### Task directions
Going line by line through the records below, count those containing the word "view", then give only the count.
═══ Records to process ═══
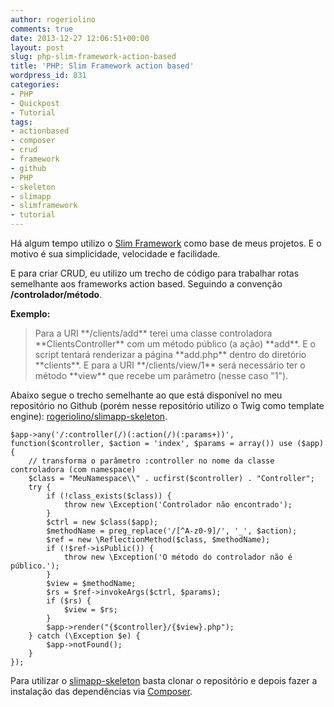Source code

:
 ```yaml
---
author: rogeriolino
comments: true
date: 2013-12-27 12:06:51+00:00
layout: post
slug: php-slim-framework-action-based
title: 'PHP: Slim Framework action based'
wordpress_id: 831
categories:
- PHP
- Quickpost
- Tutorial
tags:
- actionbased
- composer
- crud
- framework
- github
- PHP
- skeleton
- slimapp
- slimframework
- tutorial
---
```


Há algum tempo utilizo o [Slim Framework](http://www.slimframework.com/) como base de meus projetos. E o motivo é sua simplicidade, velocidade e facilidade.

E para criar CRUD, eu utilizo um trecho de código para trabalhar rotas semelhante aos frameworks action based. Seguindo a convenção **/controlador/método**.

**Exemplo:**



<blockquote>Para a URI **/clients/add** terei uma classe controladora **ClientsController** com um método público (a ação) **add**. E o script tentará renderizar a página **add.php** dentro do diretório **clients**. E para a URI **/clients/view/1** será necessário ter o método **view** que recebe um parâmetro (nesse caso "1").
</blockquote>



Abaixo segue o trecho semelhante ao que está disponível no meu repositório no Github (porém nesse repositório utilizo o Twig como template engine): [rogeriolino/slimapp-skeleton](https://github.com/rogeriolino/slimapp-skeleton).


    
    
    
    $app->any('/:controller(/)(:action(/)(:params+))', function($controller, $action = 'index', $params = array()) use ($app) {
        // transforma o parâmetro :controller no nome da classe controladora (com namespace)
        $class = "MeuNamespace\\" . ucfirst($controller) . "Controller";
        try {
            if (!class_exists($class)) {
                throw new \Exception('Controlador não encontrado');
            }
            $ctrl = new $class($app);
            $methodName = preg_replace('/[^A-z0-9]/', '_', $action);
            $ref = new \ReflectionMethod($class, $methodName);
            if (!$ref->isPublic()) {
                throw new \Exception('O método do controlador não é público.');
            }
            $view = $methodName;
            $rs = $ref->invokeArgs($ctrl, $params);
            if ($rs) {
                $view = $rs;
            }
            $app->render("{$controller}/{$view}.php");
        } catch (\Exception $e) {
            $app->notFound();
        }
    });
    
    



Para utilizar o [slimapp-skeleton](https://github.com/rogeriolino/slimapp-skeleton) basta clonar o repositório e depois fazer a instalação das dependências via [Composer](http://getcomposer.org/).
═══
### Response box
4